Monday, September 7, 2009

Book 1: The Art of Translation

There are many different editions of many of the classics; different translations, new covers, prestigious introductions by well-known scholars, new footnotes, etc. The edition I own and am reading from is the one by Robert Fagles, published in 1996. My dear tweed coated professor picked the edition, which has won many awards for its translation. To be honest, the only other translation I’ve read is the watered down version of The Odyssey I read in high school.

I love the edition I own. Fagles really brings the story to life and I am finding myself getting really into the story and the choice of words. It really gets you thinking about why that word was chosen instead of another, and I suppose translation is a difficult art because of that. For example, the Inuit have many, many different words for “snow” and each one means a different thing. With that many choices, how does a translator choose the correct term to portray the exact meaning that the original author intended?

With works like The Odyssey, the job is much more difficult. The Odyssey and The Iliad, attributed to have been written by the figure Homer, are oral histories and were never really written down by Homer himself (if he actually existed). Instead, they were stories passed down from bard to bard until eventually, someone wrote down their version. If you think of the game telephone you might have played in elementary school, you might see how the story might have been distorted from the original.
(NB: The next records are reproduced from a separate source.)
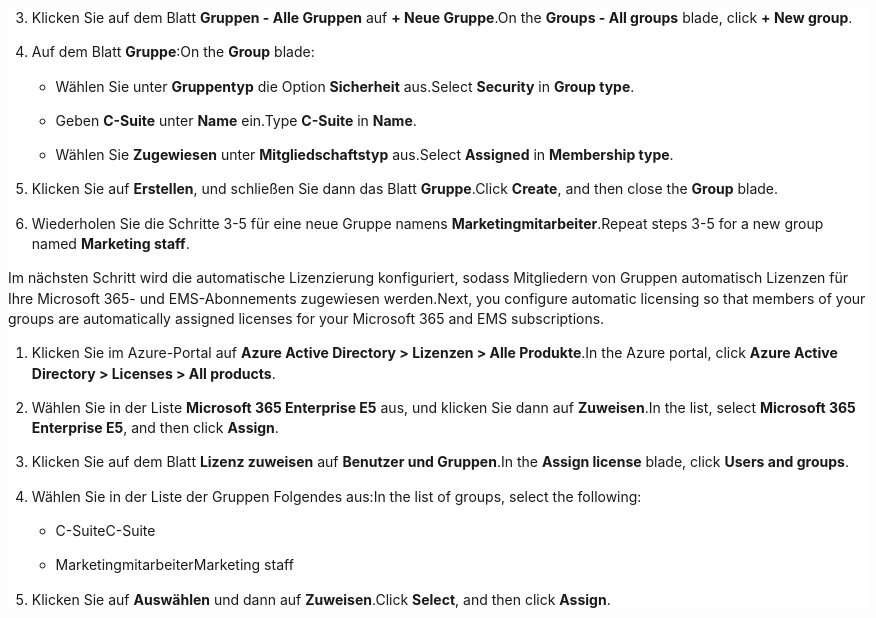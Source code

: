 3. <span data-ttu-id="98957-118">Klicken Sie auf dem Blatt **Gruppen - Alle Gruppen** auf **+ Neue Gruppe**.</span><span class="sxs-lookup"><span data-stu-id="98957-118">On the **Groups - All groups** blade, click **+ New group**.</span></span>

4. <span data-ttu-id="98957-119">Auf dem Blatt **Gruppe**:</span><span class="sxs-lookup"><span data-stu-id="98957-119">On the **Group** blade:</span></span>

   - <span data-ttu-id="98957-120">Wählen Sie unter **Gruppentyp** die Option **Sicherheit** aus.</span><span class="sxs-lookup"><span data-stu-id="98957-120">Select **Security** in **Group type**.</span></span>

   - <span data-ttu-id="98957-121">Geben **C-Suite** unter **Name** ein.</span><span class="sxs-lookup"><span data-stu-id="98957-121">Type **C-Suite** in **Name**.</span></span>

   - <span data-ttu-id="98957-122">Wählen Sie **Zugewiesen** unter **Mitgliedschaftstyp** aus.</span><span class="sxs-lookup"><span data-stu-id="98957-122">Select **Assigned** in **Membership type**.</span></span>

5. <span data-ttu-id="98957-123">Klicken Sie auf **Erstellen**, und schließen Sie dann das Blatt **Gruppe**.</span><span class="sxs-lookup"><span data-stu-id="98957-123">Click **Create**, and then close the **Group** blade.</span></span>

6. <span data-ttu-id="98957-124">Wiederholen Sie die Schritte 3-5 für eine neue Gruppe namens **Marketingmitarbeiter**.</span><span class="sxs-lookup"><span data-stu-id="98957-124">Repeat steps 3-5 for a new group named **Marketing staff**.</span></span>

<span data-ttu-id="98957-125">Im nächsten Schritt wird die automatische Lizenzierung konfiguriert, sodass Mitgliedern von Gruppen automatisch Lizenzen für Ihre Microsoft 365- und EMS-Abonnements zugewiesen werden.</span><span class="sxs-lookup"><span data-stu-id="98957-125">Next, you configure automatic licensing so that members of your groups are automatically assigned licenses for your Microsoft 365 and EMS subscriptions.</span></span>

1. <span data-ttu-id="98957-126">Klicken Sie im Azure-Portal auf **Azure Active Directory > Lizenzen > Alle Produkte**.</span><span class="sxs-lookup"><span data-stu-id="98957-126">In the Azure portal, click **Azure Active Directory > Licenses > All products**.</span></span>

2. <span data-ttu-id="98957-127">Wählen Sie in der Liste **Microsoft 365 Enterprise E5** aus, und klicken Sie dann auf **Zuweisen**.</span><span class="sxs-lookup"><span data-stu-id="98957-127">In the list, select **Microsoft 365 Enterprise E5**, and then click **Assign**.</span></span>

3. <span data-ttu-id="98957-128">Klicken Sie auf dem Blatt **Lizenz zuweisen** auf **Benutzer und Gruppen**.</span><span class="sxs-lookup"><span data-stu-id="98957-128">In the **Assign license** blade, click **Users and groups**.</span></span>

4. <span data-ttu-id="98957-129">Wählen Sie in der Liste der Gruppen Folgendes aus:</span><span class="sxs-lookup"><span data-stu-id="98957-129">In the list of groups, select the following:</span></span>

   - <span data-ttu-id="98957-130">C-Suite</span><span class="sxs-lookup"><span data-stu-id="98957-130">C-Suite</span></span>

   - <span data-ttu-id="98957-131">Marketingmitarbeiter</span><span class="sxs-lookup"><span data-stu-id="98957-131">Marketing staff</span></span>

5. <span data-ttu-id="98957-132">Klicken Sie auf **Auswählen** und dann auf **Zuweisen**.</span><span class="sxs-lookup"><span data-stu-id="98957-132">Click **Select**, and then click **Assign**.</span></span>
This is where the bards come in. Bards were once the most highly celebrated individuals in Greek society. They were responsible for remembering the past and passing it down, as well as entertaining. Even within The Odyssey the bards play a huge role. There is a scene I just finished reading where the bard Demodocus is called to entertain the crowd and Odysseus. He recalls the story of the Trojan Horse, which at this point in the story had happened more than ten years before. His goal as the bard is to be as close to the original details as possible. He succeeds by driving Odysseus to tears with the memory of what he had done in Troy.
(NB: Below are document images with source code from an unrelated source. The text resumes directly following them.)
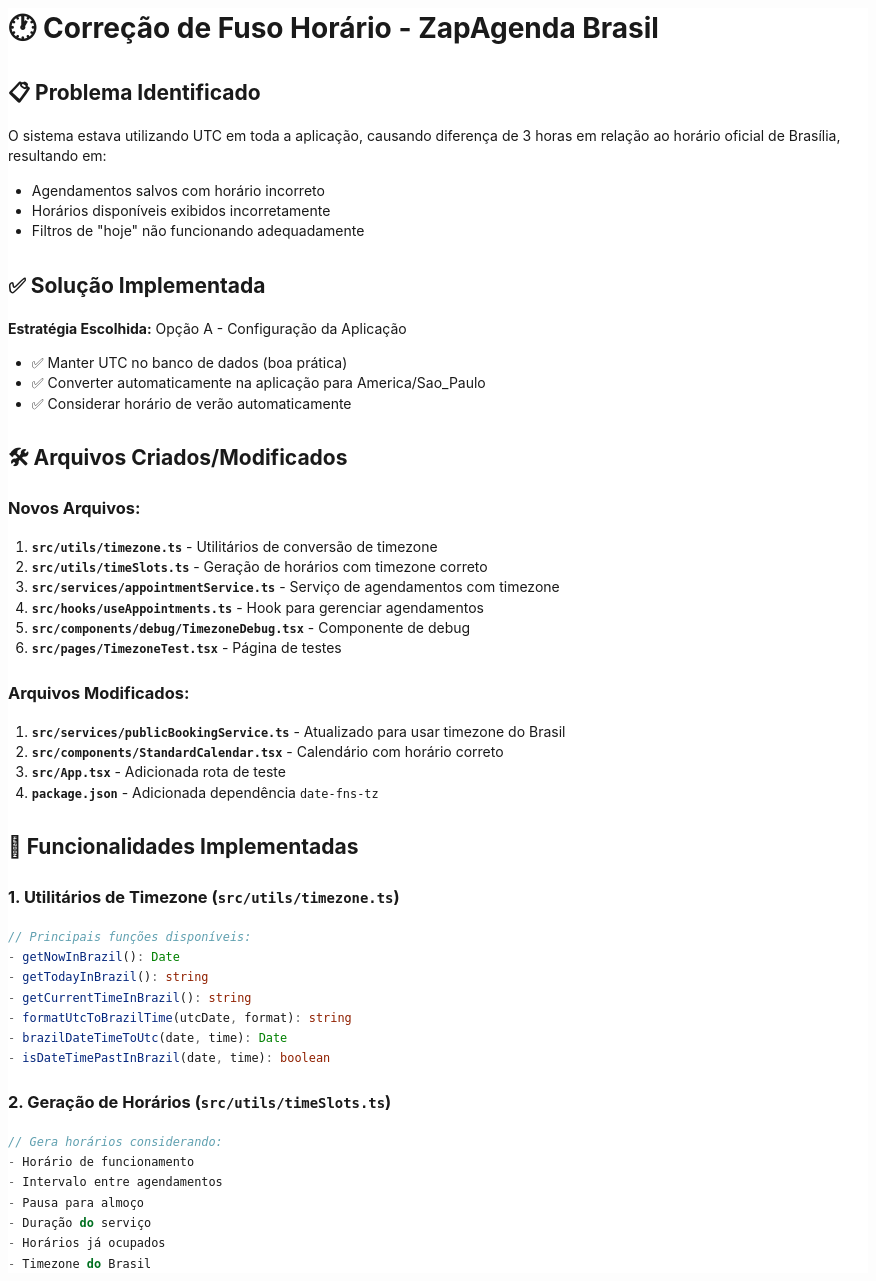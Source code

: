 # 🕐 Correção de Fuso Horário - ZapAgenda Brasil

## 📋 Problema Identificado

O sistema estava utilizando UTC em toda a aplicação, causando diferença de 3 horas em relação ao horário oficial de Brasília, resultando em:
- Agendamentos salvos com horário incorreto
- Horários disponíveis exibidos incorretamente
- Filtros de "hoje" não funcionando adequadamente

## ✅ Solução Implementada

**Estratégia Escolhida:** Opção A - Configuração da Aplicação
- ✅ Manter UTC no banco de dados (boa prática)
- ✅ Converter automaticamente na aplicação para America/Sao_Paulo
- ✅ Considerar horário de verão automaticamente

## 🛠️ Arquivos Criados/Modificados

### Novos Arquivos:
1. **`src/utils/timezone.ts`** - Utilitários de conversão de timezone
2. **`src/utils/timeSlots.ts`** - Geração de horários com timezone correto
3. **`src/services/appointmentService.ts`** - Serviço de agendamentos com timezone
4. **`src/hooks/useAppointments.ts`** - Hook para gerenciar agendamentos
5. **`src/components/debug/TimezoneDebug.tsx`** - Componente de debug
6. **`src/pages/TimezoneTest.tsx`** - Página de testes

### Arquivos Modificados:
1. **`src/services/publicBookingService.ts`** - Atualizado para usar timezone do Brasil
2. **`src/components/StandardCalendar.tsx`** - Calendário com horário correto
3. **`src/App.tsx`** - Adicionada rota de teste
4. **`package.json`** - Adicionada dependência `date-fns-tz`

## 🔧 Funcionalidades Implementadas

### 1. Utilitários de Timezone (`src/utils/timezone.ts`)
```typescript
// Principais funções disponíveis:
- getNowInBrazil(): Date
- getTodayInBrazil(): string
- getCurrentTimeInBrazil(): string
- formatUtcToBrazilTime(utcDate, format): string
- brazilDateTimeToUtc(date, time): Date
- isDateTimePastInBrazil(date, time): boolean
```

### 2. Geração de Horários (`src/utils/timeSlots.ts`)
```typescript
// Gera horários considerando:
- Horário de funcionamento
- Intervalo entre agendamentos
- Pausa para almoço
- Duração do serviço
- Horários já ocupados
- Timezone do Brasil
```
I suppose all this is rambling is a long way of saying that Robert Fagles and the other translators are really doing the same job as the old Greek bards. They are trying to stay as close to the meaning and intent of the original as possible and still capturing readers with great stories.
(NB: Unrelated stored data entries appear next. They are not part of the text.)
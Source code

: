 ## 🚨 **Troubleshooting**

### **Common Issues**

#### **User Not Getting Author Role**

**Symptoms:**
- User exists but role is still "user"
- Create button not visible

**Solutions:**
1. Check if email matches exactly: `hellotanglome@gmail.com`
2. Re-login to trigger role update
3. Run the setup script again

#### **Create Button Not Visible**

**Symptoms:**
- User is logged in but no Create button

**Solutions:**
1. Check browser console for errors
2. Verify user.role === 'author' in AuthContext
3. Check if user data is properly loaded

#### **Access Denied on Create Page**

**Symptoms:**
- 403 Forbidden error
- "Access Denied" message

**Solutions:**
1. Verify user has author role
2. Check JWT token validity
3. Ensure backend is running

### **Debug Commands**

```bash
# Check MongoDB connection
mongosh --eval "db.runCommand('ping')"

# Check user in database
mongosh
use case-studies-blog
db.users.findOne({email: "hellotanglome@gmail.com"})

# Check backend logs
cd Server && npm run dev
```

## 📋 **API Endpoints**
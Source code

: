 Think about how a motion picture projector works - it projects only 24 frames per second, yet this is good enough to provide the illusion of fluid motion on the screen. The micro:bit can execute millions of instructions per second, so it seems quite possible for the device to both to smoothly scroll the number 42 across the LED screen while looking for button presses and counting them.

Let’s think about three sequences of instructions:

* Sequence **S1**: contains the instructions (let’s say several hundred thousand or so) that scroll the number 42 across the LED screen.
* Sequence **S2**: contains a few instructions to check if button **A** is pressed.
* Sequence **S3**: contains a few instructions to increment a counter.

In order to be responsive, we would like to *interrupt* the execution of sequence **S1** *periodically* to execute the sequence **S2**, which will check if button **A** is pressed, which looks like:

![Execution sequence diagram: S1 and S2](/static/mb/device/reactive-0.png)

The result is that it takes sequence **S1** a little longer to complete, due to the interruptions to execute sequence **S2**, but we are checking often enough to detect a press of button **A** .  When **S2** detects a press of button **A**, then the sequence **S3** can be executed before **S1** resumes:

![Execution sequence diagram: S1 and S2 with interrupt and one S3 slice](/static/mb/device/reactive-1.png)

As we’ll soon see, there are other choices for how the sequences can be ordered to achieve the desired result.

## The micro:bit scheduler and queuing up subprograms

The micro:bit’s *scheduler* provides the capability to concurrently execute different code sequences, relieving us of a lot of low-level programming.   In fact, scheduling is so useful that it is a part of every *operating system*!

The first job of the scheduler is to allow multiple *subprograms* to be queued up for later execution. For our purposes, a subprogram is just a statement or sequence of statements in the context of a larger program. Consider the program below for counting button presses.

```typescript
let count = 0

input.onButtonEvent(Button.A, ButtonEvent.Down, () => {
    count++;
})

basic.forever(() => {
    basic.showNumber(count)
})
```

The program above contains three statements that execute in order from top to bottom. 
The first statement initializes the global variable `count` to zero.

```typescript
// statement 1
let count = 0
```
I’ve also been thinking about how authors translate the stories in their heads to paper and whether the result is the story they envisioned. From my own experience writing, I seem to have a hard time getting the rights words down to really get at what I am feeling. It must be the same for song-writers and for directors. How can you truly portray everything you feel and everything you see? It is a difficult task. I can’t help but admire people who are successful in accomplishing that. And I can’t help but love the end result of their hard work.

They did the work so I didn’t have to. I can just sit back and enjoy.